** EXERCISE AIM **
Set down exactly, from the records below, the line with "The two times" through the line with "The twist here", and nothing else.

** DATA TO EXAMINE **
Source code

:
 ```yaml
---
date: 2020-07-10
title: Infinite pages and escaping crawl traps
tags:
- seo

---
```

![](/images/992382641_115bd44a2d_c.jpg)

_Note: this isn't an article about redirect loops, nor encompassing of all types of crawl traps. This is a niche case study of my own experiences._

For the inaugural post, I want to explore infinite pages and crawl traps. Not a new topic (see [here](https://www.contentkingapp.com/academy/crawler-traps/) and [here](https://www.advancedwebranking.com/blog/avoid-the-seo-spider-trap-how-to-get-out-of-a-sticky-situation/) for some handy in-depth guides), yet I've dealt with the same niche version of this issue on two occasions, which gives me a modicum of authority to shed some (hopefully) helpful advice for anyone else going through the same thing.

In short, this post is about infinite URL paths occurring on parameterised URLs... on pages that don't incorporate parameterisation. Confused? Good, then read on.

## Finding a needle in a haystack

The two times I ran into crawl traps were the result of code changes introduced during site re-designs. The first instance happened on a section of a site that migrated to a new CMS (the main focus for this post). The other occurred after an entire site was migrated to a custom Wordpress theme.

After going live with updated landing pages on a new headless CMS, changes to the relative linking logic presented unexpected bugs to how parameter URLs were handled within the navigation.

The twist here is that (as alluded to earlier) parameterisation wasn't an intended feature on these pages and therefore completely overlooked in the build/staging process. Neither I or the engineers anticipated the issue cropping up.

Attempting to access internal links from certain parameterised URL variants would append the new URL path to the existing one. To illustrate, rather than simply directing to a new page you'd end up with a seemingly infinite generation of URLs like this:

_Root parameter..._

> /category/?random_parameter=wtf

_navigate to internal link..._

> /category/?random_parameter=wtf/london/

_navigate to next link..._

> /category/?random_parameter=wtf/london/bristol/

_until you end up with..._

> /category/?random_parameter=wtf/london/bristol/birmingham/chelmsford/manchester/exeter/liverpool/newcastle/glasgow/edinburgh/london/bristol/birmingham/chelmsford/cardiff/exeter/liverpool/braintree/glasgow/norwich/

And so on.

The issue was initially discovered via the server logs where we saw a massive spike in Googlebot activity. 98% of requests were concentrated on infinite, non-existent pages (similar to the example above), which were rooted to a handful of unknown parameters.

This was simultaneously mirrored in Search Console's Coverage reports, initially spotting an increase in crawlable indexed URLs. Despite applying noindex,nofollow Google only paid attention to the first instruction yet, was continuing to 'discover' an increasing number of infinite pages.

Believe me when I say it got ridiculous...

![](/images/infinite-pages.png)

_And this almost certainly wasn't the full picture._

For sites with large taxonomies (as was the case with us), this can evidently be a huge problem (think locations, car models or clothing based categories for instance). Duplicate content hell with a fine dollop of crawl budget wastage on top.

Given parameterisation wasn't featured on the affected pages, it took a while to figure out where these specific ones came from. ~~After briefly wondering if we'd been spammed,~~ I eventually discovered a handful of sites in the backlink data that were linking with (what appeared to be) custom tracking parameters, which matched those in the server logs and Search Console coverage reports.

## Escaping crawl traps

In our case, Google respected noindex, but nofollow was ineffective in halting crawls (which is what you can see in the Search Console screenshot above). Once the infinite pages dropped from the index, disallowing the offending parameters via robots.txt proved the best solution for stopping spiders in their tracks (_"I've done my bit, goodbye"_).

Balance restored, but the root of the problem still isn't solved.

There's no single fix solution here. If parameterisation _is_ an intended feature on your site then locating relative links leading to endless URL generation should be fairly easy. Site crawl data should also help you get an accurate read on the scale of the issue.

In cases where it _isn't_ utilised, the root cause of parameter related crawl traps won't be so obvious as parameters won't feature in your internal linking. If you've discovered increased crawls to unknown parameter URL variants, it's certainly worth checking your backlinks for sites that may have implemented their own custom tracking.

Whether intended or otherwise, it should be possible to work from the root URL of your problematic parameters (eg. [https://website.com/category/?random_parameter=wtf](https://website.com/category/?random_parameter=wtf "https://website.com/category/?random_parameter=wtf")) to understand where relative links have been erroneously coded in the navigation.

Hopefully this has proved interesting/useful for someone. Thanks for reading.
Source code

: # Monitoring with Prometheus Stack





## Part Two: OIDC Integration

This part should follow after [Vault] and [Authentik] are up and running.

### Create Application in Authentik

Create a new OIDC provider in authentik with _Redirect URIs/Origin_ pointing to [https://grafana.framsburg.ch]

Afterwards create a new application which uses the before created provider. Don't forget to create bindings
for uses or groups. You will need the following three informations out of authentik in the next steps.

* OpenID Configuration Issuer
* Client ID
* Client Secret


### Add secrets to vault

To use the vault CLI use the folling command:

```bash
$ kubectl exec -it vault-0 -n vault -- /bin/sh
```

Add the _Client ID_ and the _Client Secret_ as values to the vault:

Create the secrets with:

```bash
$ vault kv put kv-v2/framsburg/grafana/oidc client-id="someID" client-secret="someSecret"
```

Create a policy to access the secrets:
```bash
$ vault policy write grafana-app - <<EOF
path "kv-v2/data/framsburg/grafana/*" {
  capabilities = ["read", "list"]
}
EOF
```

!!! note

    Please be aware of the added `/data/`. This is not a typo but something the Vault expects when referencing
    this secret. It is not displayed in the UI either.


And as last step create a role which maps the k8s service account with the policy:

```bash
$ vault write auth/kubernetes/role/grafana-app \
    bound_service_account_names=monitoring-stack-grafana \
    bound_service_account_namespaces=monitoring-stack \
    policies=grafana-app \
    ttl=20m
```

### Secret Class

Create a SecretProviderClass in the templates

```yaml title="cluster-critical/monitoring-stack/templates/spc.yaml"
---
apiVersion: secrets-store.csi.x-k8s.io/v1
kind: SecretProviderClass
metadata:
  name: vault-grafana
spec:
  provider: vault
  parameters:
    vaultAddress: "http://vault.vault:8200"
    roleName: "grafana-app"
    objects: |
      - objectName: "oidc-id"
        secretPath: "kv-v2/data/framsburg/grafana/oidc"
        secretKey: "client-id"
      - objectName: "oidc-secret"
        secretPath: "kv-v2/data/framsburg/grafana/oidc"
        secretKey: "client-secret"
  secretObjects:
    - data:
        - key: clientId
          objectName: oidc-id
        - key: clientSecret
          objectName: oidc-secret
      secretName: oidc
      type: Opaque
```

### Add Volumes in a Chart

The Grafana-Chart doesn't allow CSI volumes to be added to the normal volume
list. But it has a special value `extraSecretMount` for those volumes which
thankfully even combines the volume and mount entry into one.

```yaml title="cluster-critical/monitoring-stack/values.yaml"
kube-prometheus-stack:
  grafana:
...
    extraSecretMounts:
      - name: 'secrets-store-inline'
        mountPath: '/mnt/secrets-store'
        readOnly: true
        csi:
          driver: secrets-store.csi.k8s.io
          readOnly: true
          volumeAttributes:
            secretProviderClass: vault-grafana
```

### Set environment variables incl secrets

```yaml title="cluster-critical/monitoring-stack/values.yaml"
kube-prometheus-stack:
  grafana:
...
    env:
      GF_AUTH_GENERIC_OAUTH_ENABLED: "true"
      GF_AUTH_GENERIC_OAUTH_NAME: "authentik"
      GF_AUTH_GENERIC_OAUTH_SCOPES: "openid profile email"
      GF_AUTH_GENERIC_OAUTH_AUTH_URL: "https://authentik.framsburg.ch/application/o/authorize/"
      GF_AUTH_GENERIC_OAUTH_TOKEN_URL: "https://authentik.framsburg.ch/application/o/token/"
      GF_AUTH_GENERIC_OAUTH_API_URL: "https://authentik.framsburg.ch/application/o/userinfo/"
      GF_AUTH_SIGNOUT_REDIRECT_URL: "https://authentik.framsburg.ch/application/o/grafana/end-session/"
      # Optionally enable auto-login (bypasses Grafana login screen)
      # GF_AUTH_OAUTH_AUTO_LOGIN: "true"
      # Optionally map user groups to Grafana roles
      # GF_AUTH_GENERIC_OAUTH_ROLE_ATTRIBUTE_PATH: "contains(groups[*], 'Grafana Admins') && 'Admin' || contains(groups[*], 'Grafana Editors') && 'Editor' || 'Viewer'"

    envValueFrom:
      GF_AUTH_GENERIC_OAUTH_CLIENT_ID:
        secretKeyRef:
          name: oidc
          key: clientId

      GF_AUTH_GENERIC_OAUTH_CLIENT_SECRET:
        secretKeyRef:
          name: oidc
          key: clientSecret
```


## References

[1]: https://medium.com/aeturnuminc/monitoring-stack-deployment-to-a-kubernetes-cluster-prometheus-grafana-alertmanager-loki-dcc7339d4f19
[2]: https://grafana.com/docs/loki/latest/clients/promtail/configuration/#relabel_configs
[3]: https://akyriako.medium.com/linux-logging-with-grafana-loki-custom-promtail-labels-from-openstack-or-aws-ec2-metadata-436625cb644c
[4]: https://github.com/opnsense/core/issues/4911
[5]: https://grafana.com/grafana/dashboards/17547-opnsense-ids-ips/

** RESULT OF THIS EXERCISE **
The two times I ran into crawl traps were the result of code changes introduced during site re-designs. The first instance happened on a section of a site that migrated to a new CMS (the main focus for this post). The other occurred after an entire site was migrated to a custom Wordpress theme.

After going live with updated landing pages on a new headless CMS, changes to the relative linking logic presented unexpected bugs to how parameter URLs were handled within the navigation.

The twist here is that (as alluded to earlier) parameterisation wasn't an intended feature on these pages and therefore completely overlooked in the build/staging process. Neither I or the engineers anticipated the issue cropping up.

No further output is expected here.